Almost half of the smartphones sold from the period of March to May 2013 in the European markets were made by Samsung, according to market research firm Kantar.
The European smartphone market was dominated by Google’s operating system Android.
During the period, smartphones based on Android accounted for more than 70 per cent of sales in the top five European markets during the period, compared to 61 per cent in the same period in 2012.
Paul Moore, global director at Kantar Worldpanel ComTech, told the Financial Times: “Across Europe, Android growth remains strong. However, in the US Apple’s expanded distribution agreement with T-Mobile is helping the iPhone keep Android growth at bay.

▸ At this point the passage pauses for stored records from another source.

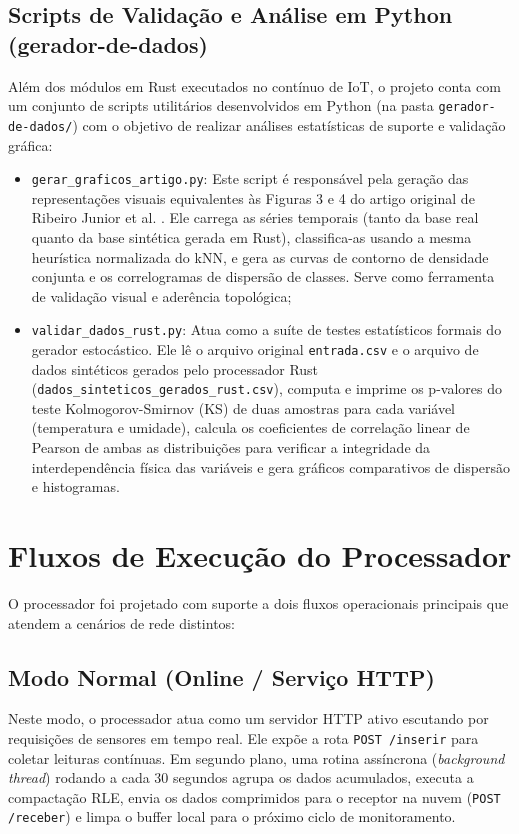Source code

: \documentclass[
	12pt,
	openright,
	oneside,
	a4paper,
	english,
	brazil
	]{abntex2}
\begin{document}
\subsection{Scripts de Validação e Análise em Python (gerador-de-dados)}
Além dos módulos em Rust executados no contínuo de IoT, o projeto conta com um conjunto de scripts utilitários desenvolvidos em Python (na pasta \texttt{gerador-de-dados/}) com o objetivo de realizar análises estatísticas de suporte e validação gráfica:
\begin{itemize}
    \item \texttt{gerar\_graficos\_artigo.py}: Este script é responsável pela geração das representações visuais equivalentes às Figuras 3 e 4 do artigo original de Ribeiro Junior et al. \cite{ribeiro2020nearest}. Ele carrega as séries temporais (tanto da base real quanto da base sintética gerada em Rust), classifica-as usando a mesma heurística normalizada do kNN, e gera as curvas de contorno de densidade conjunta e os correlogramas de dispersão de classes. Serve como ferramenta de validação visual e aderência topológica;
    \item \texttt{validar\_dados\_rust.py}: Atua como a suíte de testes estatísticos formais do gerador estocástico. Ele lê o arquivo original \texttt{entrada.csv} e o arquivo de dados sintéticos gerados pelo processador Rust (\texttt{dados\_sinteticos\_gerados\_rust.csv}), computa e imprime os p-valores do teste Kolmogorov-Smirnov (KS) de duas amostras para cada variável (temperatura e umidade), calcula os coeficientes de correlação linear de Pearson de ambas as distribuições para verificar a integridade da interdependência física das variáveis e gera gráficos comparativos de dispersão e histogramas.
\end{itemize}

\section{Fluxos de Execução do Processador}

O processador foi projetado com suporte a dois fluxos operacionais principais que atendem a cenários de rede distintos:

\subsection{Modo Normal (Online / Serviço HTTP)}
Neste modo, o processador atua como um servidor HTTP ativo escutando por requisições de sensores em tempo real. Ele expõe a rota \texttt{POST /inserir} para coletar leituras contínuas. Em segundo plano, uma rotina assíncrona (\textit{background thread}) rodando a cada 30 segundos agrupa os dados acumulados, executa a compactação RLE, envia os dados comprimidos para o receptor na nuvem (\texttt{POST /receber}) e limpa o buffer local para o próximo ciclo de monitoramento.
\end{document}
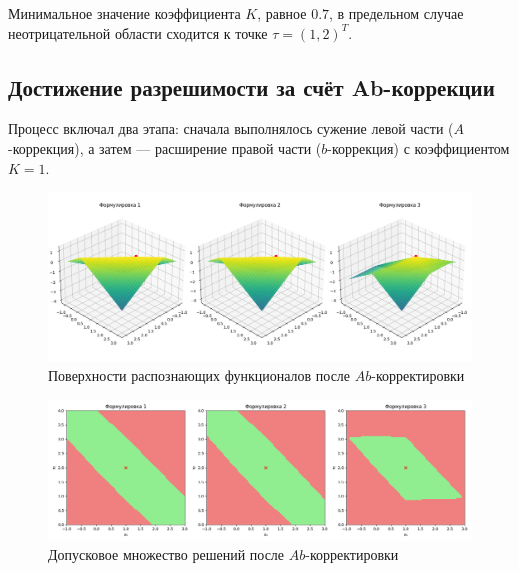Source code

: \documentclass{article}
\begin{document}
Минимальное значение коэффициента \( K \), равное \( 0.7 \), в предельном случае неотрицательной области сходится к точке \( \tau = (1, 2)^T \).



\subsection{Достижение разрешимости за счёт Ab-коррекции}

Процесс включал два этапа: сначала выполнялось сужение левой части (\( A \)-коррекция), а затем — расширение правой части (\( b \)-коррекция) с коэффициентом \( K = 1 \).

\begin{figure}[H]
    \begin{center}
        \includegraphics[width = \textwidth]{tol_ab_corrected}
        \caption{Поверхности распознающих функционалов после
    \( Ab \)-корректировки}
  \label{figure:tol_ab_corrected}
    \end{center}
\end{figure}

\begin{figure}[H]
    \begin{center}
        \includegraphics[width = \textwidth]{tol_functional_ab_corrected}
        \caption{Допусковое множество решений после \( Ab \)-корректировки}
  \label{figure:tol_functional_ab_corrected}
    \end{center}
\end{figure}
\end{document}
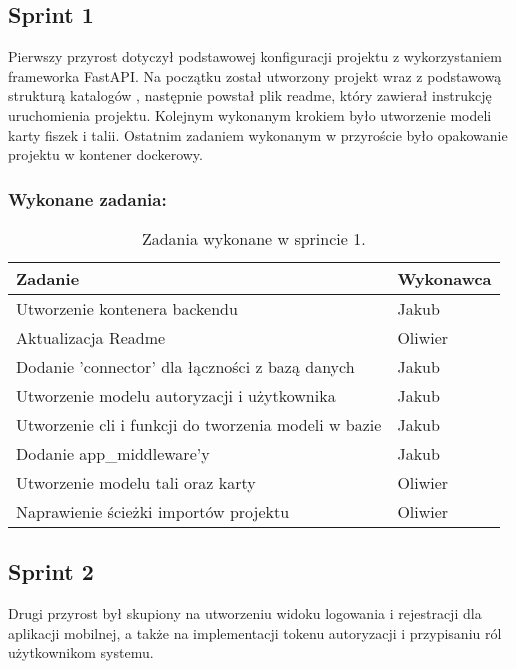 \subsection{Sprint 1}

Pierwszy przyrost dotyczył podstawowej konfiguracji projektu z wykorzystaniem frameworka FastAPI. Na początku został utworzony projekt wraz z podstawową strukturą katalogów , następnie powstał plik readme, który zawierał instrukcję uruchomienia projektu. Kolejnym wykonanym krokiem było utworzenie modeli karty fiszek i talii. Ostatnim zadaniem wykonanym w przyroście było opakowanie projektu w kontener dockerowy.

\subsubsection{Wykonane zadania:}

\begin{table}[H]
\centering
\begin{tabularx}{\textwidth}{|p{}|X|}
    \hline
    \textbf{Zadanie} & \textbf{Wykonawca} \\
    \hline
    Utworzenie kontenera backendu & Jakub \\
    \hline
    Aktualizacja Readme & Oliwier \\
    \hline
    [BACKEND] Dodanie 'connector' dla łączności z bazą danych & Jakub \\
    \hline
    [BACKEND] Utworzenie modelu autoryzacji i użytkownika & Jakub \\
    \hline
    [BACKEND] Utworzenie cli i funkcji do tworzenia modeli w bazie & Jakub \\
    \hline
    [BACKEND] Dodanie app\_middleware'y & Jakub \\
    \hline
    [BACKEND] Utworzenie modelu tali oraz karty & Oliwier \\
    \hline
    [BACKEND] Naprawienie ścieżki importów projektu & Oliwier \\
    \hline
\end{tabularx}
        \caption{Zadania wykonane w sprincie 1.}
\end{table}

\subsection{Sprint 2}

Drugi przyrost był skupiony na utworzeniu widoku logowania i rejestracji dla aplikacji
mobilnej, a także na implementacji tokenu autoryzacji i przypisaniu ról użytkownikom systemu.

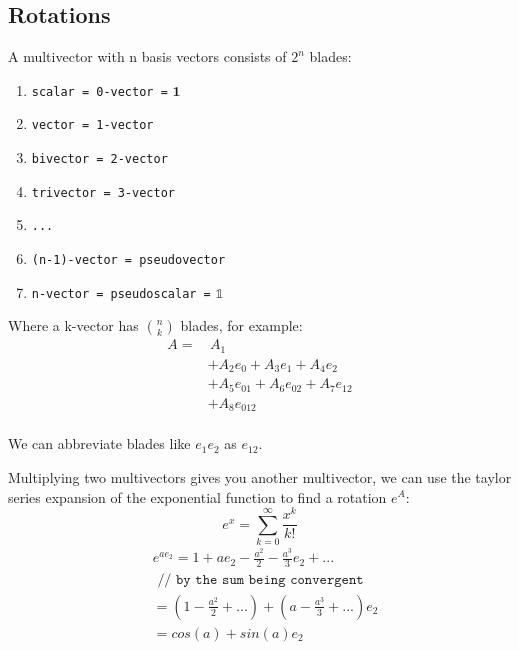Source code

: \documentclass[twoside]{article}
\newcommand{\F}[2]{\frac{#1}{#2}} %
\newcommand{\aside}[1]{\begin{flushright}\scriptsize{#1}\end{flushright}}
\begin{document}
\begin{multicols*}{2}
        \section{Rotations}
            \par
                A multivector with n basis vectors consists of $ 2^n $ blades:
                \begin{enumerate}[-]
                    \item \texttt{scalar = 0-vector =} $\mathbf{1}$
                    \item \texttt{vector = 1-vector}
                    \item \texttt{bivector = 2-vector}
                    \item \texttt{trivector = 3-vector}
                    \item \texttt{...}
                    \item \texttt{(n-1)-vector = pseudovector}
                    \item \texttt{n-vector = pseudoscalar =} $\mathbb{1}$
                \end{enumerate} \vspace{5px}
                Where a k-vector has $n \choose k$ blades, for example:
                $$\begin{aligned}
                    A = & \, A_1 \\
                    &+ A_2 e_0 + A_3 e_1 + A_4 e_2 \\
                    &+ A_5 e_{01} + A_6 e_{02} + A_7 e_{12} \\
                    &+ A_8 e_{012} \\
                \end{aligned}$$
                \aside{We can abbreviate blades like $ e_1 e_2 $ as $ e_{12} $.}
            \par
                Multiplying two multivectors gives you another multivector,
                we can use the taylor series expansion of the exponential function
                to find a rotation $e^A$:
                $$ e^x = \sum_{k=0}^\infty \F{x^k}{k!} $$
                $$\begin{aligned}
                    &e^{a e_2} = 1 + a e_2 - \F{a^2}{2} - \F{a^3}{3} e_2 + ... \\
                    &\texttt{ // by the sum being convergent} \\
                    &= (1 - \F{a^2}{2} + ...) + (a - \F{a^3}{3} + ...) e_2 \\
                    &= cos(a) + sin(a) e_2 \\

\end{aligned}$$
\end{multicols*}
\end{document}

“T-Mobile is the smallest of the big four US carriers but it does have the capacity to give iOS a boost, particularly as 28 per cent of its customers plan to buy an iPhone when they next upgrade.”
Microsoft Windows-based smartphones accounted for almost 7 per cent of sales in the three months ended 31 May 2013, an increase of 4.3 per cent compared to the same period in 2012. Finnish handset maker Nokia has been using Windows on its smartphones.
Canadian handset maker BlackBerry has seen a 2.5 per cent decline in smartphone sales in the three months ended 31 May 2013, compared to a decline of 7 per cent in 2012.
The Japanese electronics giant Sony has been able to improve sales of its Xperia range of smartphones, which use Android operating system in the UK.
Moore added: “The flagship Xperia Z has driven Sony’s growth in Britain by successfully appealing to Samsung customers. Some 38 per cent of Xperia’s users are ex-Samsung owners, the majority of whom have upgraded from the Galaxy S2.”